Aakash, on this board, and on several others where you post, your comments seem to conform more to the leftists thought processes, than they do to the conservatives. I apologize if my use of the old axiom, "if it walks like a duck, and quacks like a duck", mislabeled your political affiliations. As far as Clancy vs Perle is concerned, that was because of some rather uncharitable comments made by Perle about one General in particular, and not the military as a whole. I don't recall if the General was Powell, or Franks, but I do remember the incident. I do know that Clancy had nothing but respect for Rumsfeld, and what he was trying to do. Unfortunately for Rumsfeld, he was fought every step of the way by the bureaucrats in the Pentagon/DoD.

Posted by: Brad at September 12, 2007 06:29 AM

The final bill could be $0.00. The NYT Chief Financial Officer (CFO) can let the account receivable age over 120 days, continue to send out statements, and finally the CFO can write-off a portion or all of the debt deemed to be uncollectible.
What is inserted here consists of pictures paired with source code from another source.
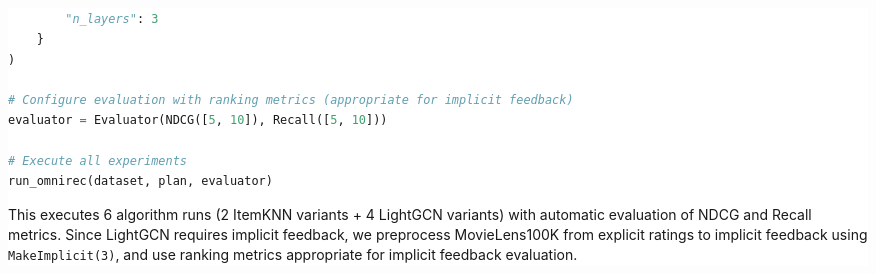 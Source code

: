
 ```python
        "n_layers": 3
    }
)

# Configure evaluation with ranking metrics (appropriate for implicit feedback)
evaluator = Evaluator(NDCG([5, 10]), Recall([5, 10]))

# Execute all experiments
run_omnirec(dataset, plan, evaluator)
```

This executes 6 algorithm runs (2 ItemKNN variants + 4 LightGCN variants) with automatic evaluation of NDCG and Recall metrics. Since LightGCN requires implicit feedback, we preprocess MovieLens100K from explicit ratings to implicit feedback using `MakeImplicit(3)`, and use ranking metrics appropriate for implicit feedback evaluation.

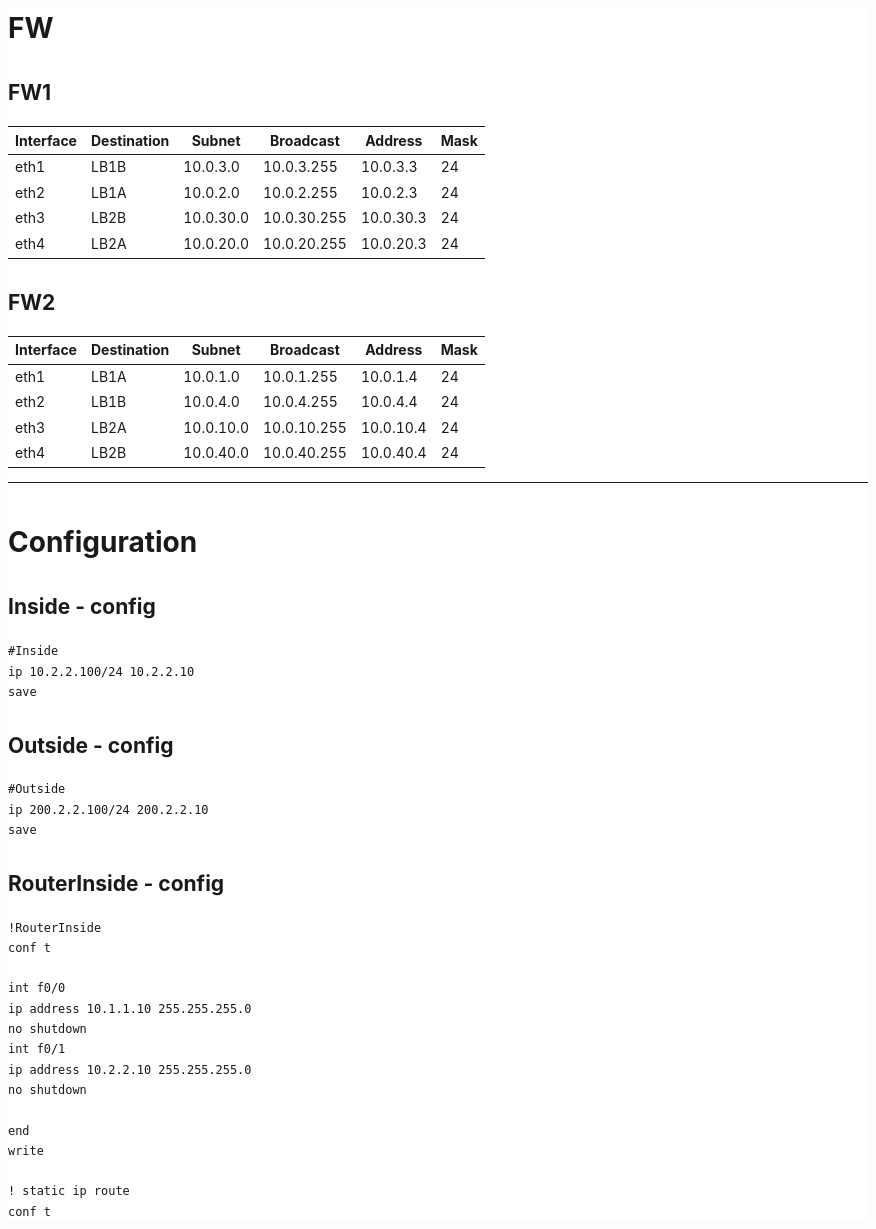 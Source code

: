 # FW
## FW1

| Interface | Destination | Subnet    | Broadcast   | Address   | Mask |
| --------- | ----------- | --------- | ----------- | --------- | ---- |
| eth1      | LB1B        | 10.0.3.0  | 10.0.3.255  | 10.0.3.3  | 24   |
| eth2      | LB1A        | 10.0.2.0  | 10.0.2.255  | 10.0.2.3  | 24   |
| eth3      | LB2B        | 10.0.30.0 | 10.0.30.255 | 10.0.30.3 | 24   |
| eth4      | LB2A        | 10.0.20.0 | 10.0.20.255 | 10.0.20.3 | 24   |

## FW2

| Interface | Destination | Subnet    | Broadcast   | Address   | Mask |
| --------- | ----------- | --------- | ----------- | --------- | ---- |
| eth1      | LB1A        | 10.0.1.0  | 10.0.1.255  | 10.0.1.4  | 24   |
| eth2      | LB1B        | 10.0.4.0  | 10.0.4.255  | 10.0.4.4  | 24   |
| eth3      | LB2A        | 10.0.10.0 | 10.0.10.255 | 10.0.10.4 | 24   |
| eth4      | LB2B        | 10.0.40.0 | 10.0.40.255 | 10.0.40.4 | 24   |



---
# Configuration

## Inside - config
```
#Inside
ip 10.2.2.100/24 10.2.2.10
save
```
## Outside - config
```
#Outside
ip 200.2.2.100/24 200.2.2.10
save
```

## RouterInside - config
```
!RouterInside
conf t

int f0/0
ip address 10.1.1.10 255.255.255.0
no shutdown
int f0/1
ip address 10.2.2.10 255.255.255.0
no shutdown

end
write

! static ip route
conf t
```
Posted by: Tarawa at September 12, 2007 11:25 AM

So, what exactly is the issue here? That the NYT might have maybe kinda sort gave MoveOn a discount (although you have done nothing to prove that, and more likely they did not)? Are you so terrified of facts on the ground that you'll fill an entire page with empty supposition?

And about the NYT ad, apart from calling Patraeus "Betray Us", the ad provided a great deal of factual support for that assessment, which no doubt none of you read. Have a look at that. Do any of you contest the factual claims made in the ad? Did MoveOn lie? Or did they just reach a different conclusion than you did?

Finally, regarding the Patraeus/Betray Us pun, consider this. As the MoveOn ad and a mountain of written testimony certifies, Patraeus has been dramatically, fundamentally wrong about most every assessment he's yet provided about Iraq since 2004. Everyone knew as far back as February that in September he was going to address Congress and say that the surge is a success. Most Americans do not believe him. That is, we feel that he is not being truthful. Now, if your job is to protect the US people and Constitution, but instead you distort the truth to serve a purely partisan agenda that is damaging the country on many levels, can you not see how that could be regarded as betrayal?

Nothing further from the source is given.